_To do_: With the pictures left out, copy the records below exactly from the first line down to the line holding "## Descripció del problema", and include that line.

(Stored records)
= = = = =

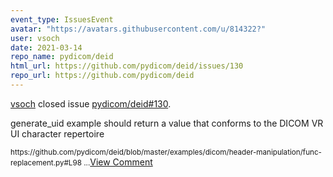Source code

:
 ```yaml
---
event_type: IssuesEvent
avatar: "https://avatars.githubusercontent.com/u/814322?"
user: vsoch
date: 2021-03-14
repo_name: pydicom/deid
html_url: https://github.com/pydicom/deid/issues/130
repo_url: https://github.com/pydicom/deid
---
```


<a href='https://github.com/vsoch' target='_blank'>vsoch</a> closed issue <a href='https://github.com/pydicom/deid/issues/130' target='_blank'>pydicom/deid#130</a>.

<p>generate_uid example should return a value that conforms to the DICOM VR UI character repertoire</p><small>https://github.com/pydicom/deid/blob/master/examples/dicom/header-manipulation/func-replacement.py#L98...</small><a href='https://github.com/pydicom/deid/issues/130' target='_blank'>View Comment</a>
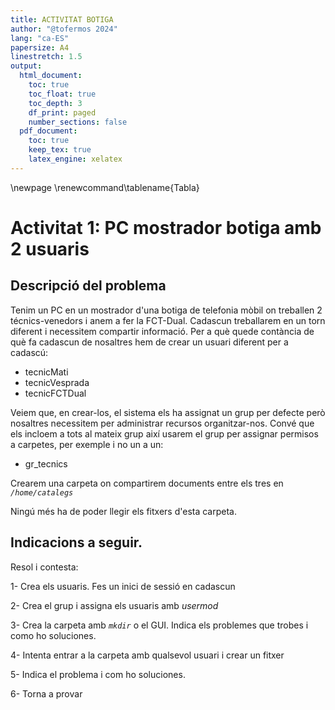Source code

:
 ```yaml
---
title: ACTIVITAT BOTIGA
author: "@tofermos 2024"
lang: "ca-ES"
papersize: A4
linestretch: 1.5
output:
  html_document:
    toc: true
    toc_float: true
    toc_depth: 3
    df_print: paged
    number_sections: false
  pdf_document:
    toc: true
    keep_tex: true
    latex_engine: xelatex
---
```


\newpage
\renewcommand\tablename{Tabla}

# Activitat 1: PC mostrador botiga amb 2 usuaris

## Descripció del problema

Tenim un PC en un mostrador d'una botiga de telefonia mòbil on treballen 2 técnics-venedors i anem a fer la FCT-Dual. Cadascun treballarem en un torn diferent i necessitem compartir informació. Per a què quede contància de què fa cadascun de nosaltres hem de crear un usuari diferent per a cadascú:

* tecnicMati
* tecnicVesprada
* tecnicFCTDual

Veiem que, en crear-los, el sistema els ha assignat un grup per defecte però nosaltres necessitem per administrar recursos organitzar-nos. Convé que els incloem a tots al mateix grup així usarem el grup per assignar permisos a carpetes, per exemple i no un a un:

* gr_tecnics


Crearem una carpeta on compartirem documents entre els tres en *`/home/catalegs`*

Ningú més ha de poder llegir els fitxers d'esta carpeta.

## Indicacions a seguir. 

Resol i contesta:

1- Crea els usuaris. Fes un inici de sessió en cadascun 

2- Crea el grup i assigna els usuaris amb *usermod*

3- Crea la carpeta amb *`mkdir`* o el GUI. Indica els problemes que trobes i como ho soluciones.

4- Intenta entrar a la carpeta amb qualsevol usuari i crear un fitxer

5- Indica el problema i com ho soluciones.

6- Torna a provar

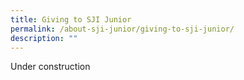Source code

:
 ```yaml
---
title: Giving to SJI Junior
permalink: /about-sji-junior/giving-to-sji-junior/
description: ""
---
```

Under construction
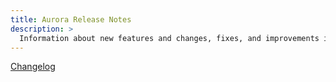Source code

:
 ```yaml
---
title: Aurora Release Notes
description: >
  Information about new features and changes, fixes, and improvements in Project Aurora.
---
```


<makelog-dialog
  organization="org-1xy1lmQ4yr8P16VsLn3Wv9QpWcW"
  heading="Release Notes"
  labels="Armory Deployments Plugin">
  <a class="menu-item" href="javascript:void(0)">Changelog</a>
</makelog-dialog>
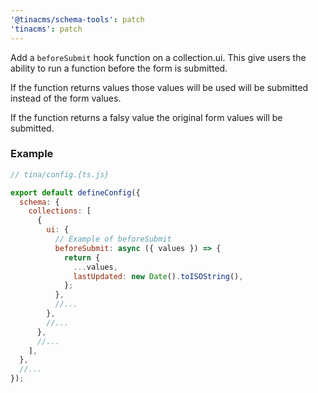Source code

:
 ```yaml
---
'@tinacms/schema-tools': patch
'tinacms': patch
---
```


Add a `beforeSubmit` hook function on a collection.ui. This give users the ability to run a function before the form is submitted. 

If the function returns values those values will be used will be submitted instead of the form values.

If the function returns a falsy value the original form values will be submitted.

### Example



```js
// tina/config.{ts.js}

export default defineConfig({
  schema: {
    collections: [
      {
        ui: {
          // Example of beforeSubmit
          beforeSubmit: async ({ values }) => {
            return {
              ...values,
              lastUpdated: new Date().toISOString(),
            };
          },
          //...
        },
        //...
      },
      //...
    ],
  },
  //...
});
```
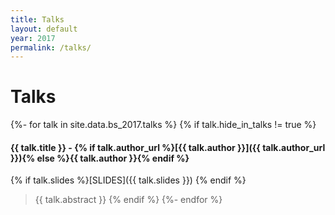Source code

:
 ```yaml
---
title: Talks
layout: default
year: 2017
permalink: /talks/
---
```

# Talks

{%- for talk in site.data.bs_2017.talks %}
{% if talk.hide_in_talks != true %}
#### <a name="{{ talk.id }}"></a>{{ talk.title }} - {% if talk.author_url %}[{{ talk.author }}]({{ talk.author_url }}){% else %}{{ talk.author }}{% endif %}
{% if talk.slides %}[SLIDES]({{ talk.slides }}) {% endif %}
> {{ talk.abstract }}
{% endif %}
{%- endfor %}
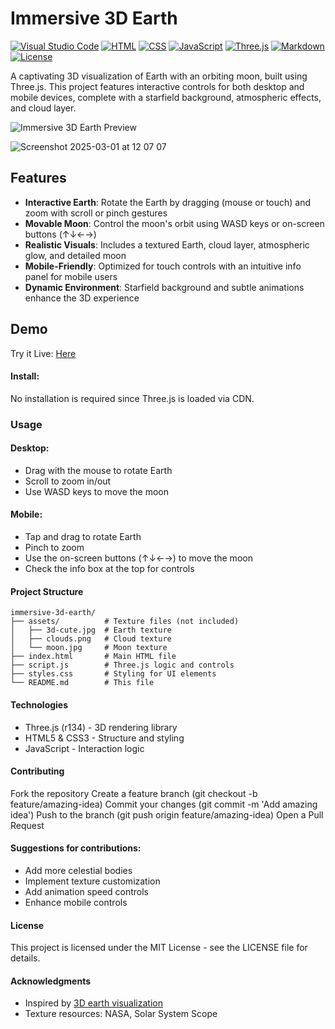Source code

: # Immersive 3D Earth
[![Visual Studio Code](https://custom-icon-badges.demolab.com/badge/Visual%20Studio%20Code-0078d7.svg?logo=vsc&logoColor=white)](#)
[![HTML](https://img.shields.io/badge/HTML-%23E34F26.svg?logo=html5&logoColor=white)](#)
[![CSS](https://img.shields.io/badge/CSS-1572B6?logo=css3&logoColor=fff)](#)
[![JavaScript](https://img.shields.io/badge/JavaScript-F7DF1E?logo=javascript&logoColor=000)](#)
[![Three.js](https://img.shields.io/badge/Three.js-000?logo=threedotjs&logoColor=fff)](#)
[![Markdown](https://img.shields.io/badge/Markdown-%23000000.svg?logo=markdown&logoColor=white)](#)
[![License](https://img.shields.io/badge/License-MIT-green.svg)](LICENSE)


A captivating 3D visualization of Earth with an orbiting moon, built using Three.js. This project features interactive controls for both desktop and mobile devices, complete with a starfield background, atmospheric effects, and cloud layer.

![Immersive 3D Earth Preview](preview.gif)

![Screenshot 2025-03-01 at 12 07 07](https://github.com/user-attachments/assets/21b6600b-7334-434b-a300-48fb09ed6857)


## Features
- **Interactive Earth**: Rotate the Earth by dragging (mouse or touch) and zoom with scroll or pinch gestures
- **Movable Moon**: Control the moon's orbit using WASD keys or on-screen buttons (↑↓←→)
- **Realistic Visuals**: Includes a textured Earth, cloud layer, atmospheric glow, and detailed moon
- **Mobile-Friendly**: Optimized for touch controls with an intuitive info panel for mobile users
- **Dynamic Environment**: Starfield background and subtle animations enhance the 3D experience

## Demo

Try it Live: [Here](https://edisedis777.github.io/earth/)


#### Install:
No installation is required since Three.js is loaded via CDN.

### Usage

#### Desktop:
* Drag with the mouse to rotate Earth
* Scroll to zoom in/out
* Use WASD keys to move the moon

#### Mobile:
* Tap and drag to rotate Earth
* Pinch to zoom
* Use the on-screen buttons (↑↓←→) to move the moon
* Check the info box at the top for controls

#### Project Structure

```
immersive-3d-earth/
├── assets/          # Texture files (not included)
│   ├── 3d-cute.jpg  # Earth texture
│   ├── clouds.png   # Cloud texture
│   └── moon.jpg     # Moon texture
├── index.html       # Main HTML file
├── script.js        # Three.js logic and controls
├── styles.css       # Styling for UI elements
└── README.md        # This file
```

#### Technologies
* Three.js (r134) - 3D rendering library
* HTML5 & CSS3 - Structure and styling
* JavaScript - Interaction logic

#### Contributing
Fork the repository
Create a feature branch (git checkout -b feature/amazing-idea)
Commit your changes (git commit -m 'Add amazing idea')
Push to the branch (git push origin feature/amazing-idea)
Open a Pull Request


#### Suggestions for contributions:
* Add more celestial bodies
* Implement texture customization
* Add animation speed controls
* Enhance mobile controls

#### License
This project is licensed under the MIT License - see the LICENSE file for details.

#### Acknowledgments
* Inspired by [3D earth visualization](https://jsdev.space/immersive-3d-earth/)
* Texture resources: NASA, Solar System Scope
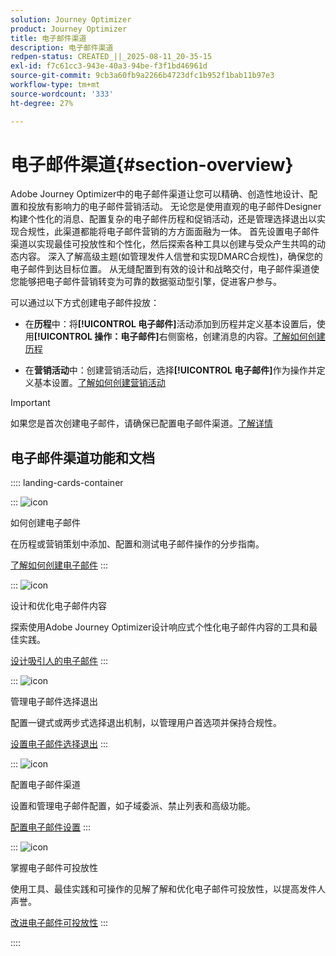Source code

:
 ```yaml
---
solution: Journey Optimizer
product: Journey Optimizer
title: 电子邮件渠道
description: 电子邮件渠道
redpen-status: CREATED_||_2025-08-11_20-35-15
exl-id: f7c61cc3-943e-40a3-94be-f3f1bd46961d
source-git-commit: 9cb3a60fb9a2266b4723dfc1b952f1bab11b97e3
workflow-type: tm+mt
source-wordcount: '333'
ht-degree: 27%

---
```


# 电子邮件渠道{#section-overview}

Adobe Journey Optimizer中的电子邮件渠道让您可以精确、创造性地设计、配置和投放有影响力的电子邮件营销活动。 无论您是使用直观的电子邮件Designer构建个性化的消息、配置复杂的电子邮件历程和促销活动，还是管理选择退出以实现合规性，此渠道都能将电子邮件营销的方方面面融为一体。 首先设置电子邮件渠道以实现最佳可投放性和个性化，然后探索各种工具以创建与受众产生共鸣的动态内容。 深入了解高级主题(如管理发件人信誉和实现DMARC合规性)，确保您的电子邮件到达目标位置。 从无缝配置到有效的设计和战略交付，电子邮件渠道使您能够把电子邮件营销转变为可靠的数据驱动型引擎，促进客户参与。

可以通过以下方式创建电子邮件投放：

* 在&#x200B;**历程**&#x200B;中：将&#x200B;**[!UICONTROL 电子邮件]**&#x200B;活动添加到历程并定义基本设置后，使用&#x200B;**[!UICONTROL 操作：电子邮件]**&#x200B;右侧窗格，创建消息的内容。[了解如何创建历程](../using/building-journeys/journey-gs.md)

* 在&#x200B;**营销活动**&#x200B;中：创建营销活动后，选择&#x200B;**[!UICONTROL 电子邮件]**&#x200B;作为操作并定义基本设置。[了解如何创建营销活动](../using/campaigns/create-campaign.md#configure)


>[!IMPORTANT]
>
>如果您是首次创建电子邮件，请确保已配置电子邮件渠道。[了解详情](../using/email/email-settings.md)

## 电子邮件渠道功能和文档

:::: landing-cards-container

:::
![icon](https://cdn.experienceleague.adobe.com/icons/list-check.svg)

如何创建电子邮件

在历程或营销策划中添加、配置和测试电子邮件操作的分步指南。

[了解如何创建电子邮件](../using/email/create-email.md)
:::

:::
![icon](https://cdn.experienceleague.adobe.com/icons/puzzle-piece.svg)

设计和优化电子邮件内容

探索使用Adobe Journey Optimizer设计响应式个性化电子邮件内容的工具和最佳实践。

[设计吸引人的电子邮件](design-email-landing-page.md)
:::

:::
![icon](https://cdn.experienceleague.adobe.com/icons/shield-halved.svg)

管理电子邮件选择退出

配置一键式或两步式选择退出机制，以管理用户首选项并保持合规性。

[设置电子邮件选择退出](../using/email/email-opt-out.md)
:::

:::
![icon](https://cdn.experienceleague.adobe.com/icons/gear.svg)

配置电子邮件渠道

设置和管理电子邮件配置，如子域委派、禁止列表和高级功能。

[配置电子邮件设置](configure-email-landing-page.md)
:::

:::
![icon](https://cdn.experienceleague.adobe.com/icons/chart-line.svg)

掌握电子邮件可投放性

使用工具、最佳实践和可操作的见解了解和优化电子邮件可投放性，以提高发件人声誉。

[改进电子邮件可投放性](deliverability-landing-page.md)
:::

::::
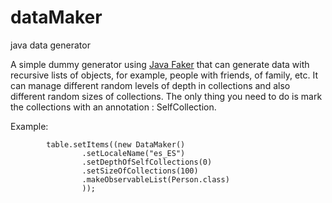 # dataMaker
java data generator

A simple dummy generator using [Java Faker](https://github.com/DiUS/java-faker)  that can generate data with recursive lists of objects, for example, people with friends, of family, etc. It can manage different random levels of depth in collections and also different random sizes of collections. The only thing you need to do is mark the collections with an annotation : SelfCollection.

Example:
```
        table.setItems((new DataMaker()
                .setLocaleName("es_ES")
                .setDepthOfSelfCollections(0)
                .setSizeOfCollections(100)
                .makeObservableList(Person.class)
                ));
```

= = = = =

_Response to the task_:
Source code

:
 ```yaml
---
event_type: IssuesEvent
avatar: "https://avatars.githubusercontent.com/u/814322?"
user: vsoch
date: 2021-03-14
repo_name: pydicom/deid
html_url: https://github.com/pydicom/deid/issues/130
repo_url: https://github.com/pydicom/deid
---
```


<a href='https://github.com/vsoch' target='_blank'>vsoch</a> closed issue <a href='https://github.com/pydicom/deid/issues/130' target='_blank'>pydicom/deid#130</a>.

<p>generate_uid example should return a value that conforms to the DICOM VR UI character repertoire</p><small>https://github.com/pydicom/deid/blob/master/examples/dicom/header-manipulation/func-replacement.py#L98...</small><a href='https://github.com/pydicom/deid/issues/130' target='_blank'>View Comment</a>
Source code

:
 ```yaml
---
title: ACTIVITAT BOTIGA
author: "@tofermos 2024"
lang: "ca-ES"
papersize: A4
linestretch: 1.5
output:
  html_document:
    toc: true
    toc_float: true
    toc_depth: 3
    df_print: paged
    number_sections: false
  pdf_document:
    toc: true
    keep_tex: true
    latex_engine: xelatex
---
```


\newpage
\renewcommand\tablename{Tabla}

# Activitat 1: PC mostrador botiga amb 2 usuaris

## Descripció del problema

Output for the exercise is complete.